Coyle also wrote a letter to IHDA asking the agency reject Pedcor’s tax credit application.


“Please leave our town alone and let us live our middle-class lives in peace,” Coyle wrote.


Smith said the apartment complex would not be a burden and would pay its fair share of property taxes, and enrollment in local schools has been decreasing in recent years.


The meeting was attended by Cary Village President Mark Kownick, Village Trustee David Chapman and Village Administrator Chris Clark.


In prepared comments, Kownick said the project was considered at multiple public meetings including two public hearings where testimony for and against the project was heard.

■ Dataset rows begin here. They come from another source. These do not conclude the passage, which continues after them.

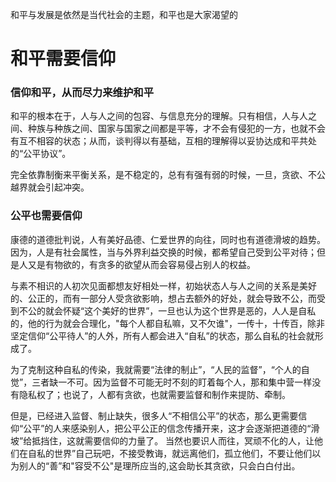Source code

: 
和平与发展是依然是当代社会的主题，和平也是大家渴望的

# 和平需要信仰

### 信仰和平，从而尽力来维护和平

和平的根本在于，人与人之间的包容、与信息充分的理解。只有相信，人与人之间、种族与种族之间、国家与国家之间都是平等，才不会有侵犯的一方，也就不会有互不相容的状态；从而，谈判得以有基础，互相的理解得以妥协达成和平共处的“公平协议”。

完全依靠制衡来平衡关系，是不稳定的，总有有强有弱的时候，一旦，贪欲、不公越界就会引起冲突。
    
### 公平也需要信仰

康德的道德批判说，人有美好品德、仁爱世界的向往，同时也有道德滑坡的趋势。因为，人是有社会属性，当与外界利益交换的时候，都希望自己受到公平对待；但是人又是有物欲的，有贪多的欲望从而会容易侵占别人的权益。

与素不相识的人初次见面都想友好相处一样，初始状态人与人之间的关系是美好的、公正的，而有一部分人受贪欲影响，想占去额外的好处，就会导致不公，而受到不公的就会怀疑“这个美好的世界”，一旦也认为这个世界是恶的，人人是自私的，他的行为就会合理化，"每个人都自私嘛，又不欠谁"，一传十，十传百，除非坚定信仰“公平待人”的人外，所有人都会进入“自私”的状态，那么自私的社会就形成了。


为了克制这种自私的传染，我就需要“法律的制止”，“人民的监督”，“个人的自觉”，三者缺一不可。因为监督不可能无时不刻的盯着每个人，那和集中营一样没有隐私权了；也说了，人都有贪欲，也就需要监督和制作来提防、牵制。

但是，已经进入监督、制止缺失，很多人“不相信公平”的状态，那么更需要信仰“公平”的人来感染别人，把公平公正的信念传播开来，这才会逐渐把道德的“滑坡”给抵挡住，这就需要信仰的力量了。
当然也要识人而往，冥顽不化的人，让他们在自私的世界”自己玩吧，不接受教诲，就远离他们，孤立他们，不要让他们以为别人的“善”和"容受不公"是理所应当的,这会助长其贪欲，只会白白付出。
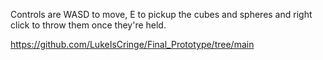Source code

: Controls are WASD to move, E to pickup the cubes and spheres and right click to throw them once they're held.

https://github.com/LukeIsCringe/Final_Prototype/tree/main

Kownick said board members who support the project believe Pedcor will be a “good corporate citizen and will manage its long-term investment in Cary with quality service.”


He added he had a responsibility that residents are heard and proposals are fairly evaluated.


“I believe that was done,” Kownick said.


Cary Matters also ran a letter writing campaign to encourage residents to write to IHDA about their opposition to the project. IHDA receive about 650 letters from people opposing the project.


Kownick did submit a letter to IHDA in support of the project.


In June, Cary’s Village Board approved a zoning change for the lot from manufacturing to residential to allow the project to go forward. The board then upheld its decision in July.


As part of the 2003 Affordable Housing Planning and Appeal Act, the state wants every municipality with at least 1,000 people to have at least 10 percent of their housing units deemed “affordable.” Cary is one of 11 McHenry County municipalities not meeting the mark. According to the state, only 6.9 percent of its housing units are affordable.


The Pedcor project would bring it up to 7.4 percent.


Those communities need to submit a plan to the Illinois Housing Development Authority by July 2015 showing how they will increase their amount of affordable housing units.